Commodities & Metals

Has China Lost Its Addiction to Gold?

By now, speculators and investors have learned over and over that gold is a very fickle commodity. The daily rationale for why gold rises and falls is sometimes hard to follow. China has been one of the key drivers of gold in recent years, but now there is word that China may be increasingly less important to the gold story.

While the U.S. economy recovers, China’s demand for gold plummeted in the first six months of 2014. This helped to allow gold to fall back under the $1,300 per ounce mark on Thursday, after having been up more than 8% so far in 2014.

The China Gold Association showed that demand for physical gold fell by a sharp 19% to 569.4 metric tonnes in the first half of 2014. Demand in China for gold was down by a whopping 62% for gold bars, and gold coin demand was also down by a sharp 44%.

It should have been a given that demand would be lower in China this year. After all, last year was a record and China and the nation’s consumers are focusing on other internal and external issues rather than gold. Still, this drop in demand is much more than many industry observers might have assumed.

ALSO READ: World Gold Council Sees Gold Staging a Comeback

We would value the China Gold Association data’s impact on gold prices more than we would another strong weekly jobless claims report that was seen on Thursday morning. Still, the employment backdrop in the United States continued to improve and this gives hawkish Federal Reserve presidents ever more ammunition to want to end economic stimulus sooner. It also can ultimately give those same Fed hawks more ammunition for the Federal Reserve to begin raising interest rates sooner than expected.

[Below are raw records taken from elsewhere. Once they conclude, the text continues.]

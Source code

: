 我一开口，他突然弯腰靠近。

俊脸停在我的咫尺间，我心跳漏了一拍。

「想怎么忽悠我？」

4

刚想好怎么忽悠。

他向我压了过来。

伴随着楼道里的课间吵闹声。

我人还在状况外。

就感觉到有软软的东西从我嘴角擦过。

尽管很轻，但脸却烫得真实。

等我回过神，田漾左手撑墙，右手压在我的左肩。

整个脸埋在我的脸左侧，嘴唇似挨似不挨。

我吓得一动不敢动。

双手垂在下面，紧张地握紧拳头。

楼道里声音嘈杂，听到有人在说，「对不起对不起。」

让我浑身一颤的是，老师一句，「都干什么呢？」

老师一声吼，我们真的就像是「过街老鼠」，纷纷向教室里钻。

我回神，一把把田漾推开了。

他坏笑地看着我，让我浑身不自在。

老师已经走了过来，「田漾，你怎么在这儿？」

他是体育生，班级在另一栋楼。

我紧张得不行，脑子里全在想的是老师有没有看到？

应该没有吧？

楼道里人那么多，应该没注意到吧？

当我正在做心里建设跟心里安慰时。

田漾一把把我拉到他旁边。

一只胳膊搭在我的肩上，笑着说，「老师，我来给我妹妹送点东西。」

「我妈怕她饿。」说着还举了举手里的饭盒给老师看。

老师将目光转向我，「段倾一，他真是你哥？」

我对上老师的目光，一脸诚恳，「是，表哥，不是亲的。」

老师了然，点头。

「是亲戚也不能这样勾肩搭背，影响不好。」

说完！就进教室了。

Before you panic too much about the end of stimulus and the coming rate hikes (they are coming), it is widely believed that the interest rate hike cycle will be muted compared to past interest rate cycles. It also almost certainly will take years for the Federal Reserve to unload close to $4 trillion in Treasury bonds and mortgage-backed-securities.

Gold bugs and gold bears have a long-term fight on their hands. There are many reasons to own gold. There are also just as many reasons not to own gold. So, what happens if the geopolitical risks start to abate? What if you remove China’s demand story for gold even more in the second half of 2014 — or even in 2015? What if the Fed ends stimulus even faster? And what if the Fed begins hiking interest rates faster? If those suppositions all hold up, and all other things remain static, then the driving force of the story for gold bugs may have peaked in the near-term.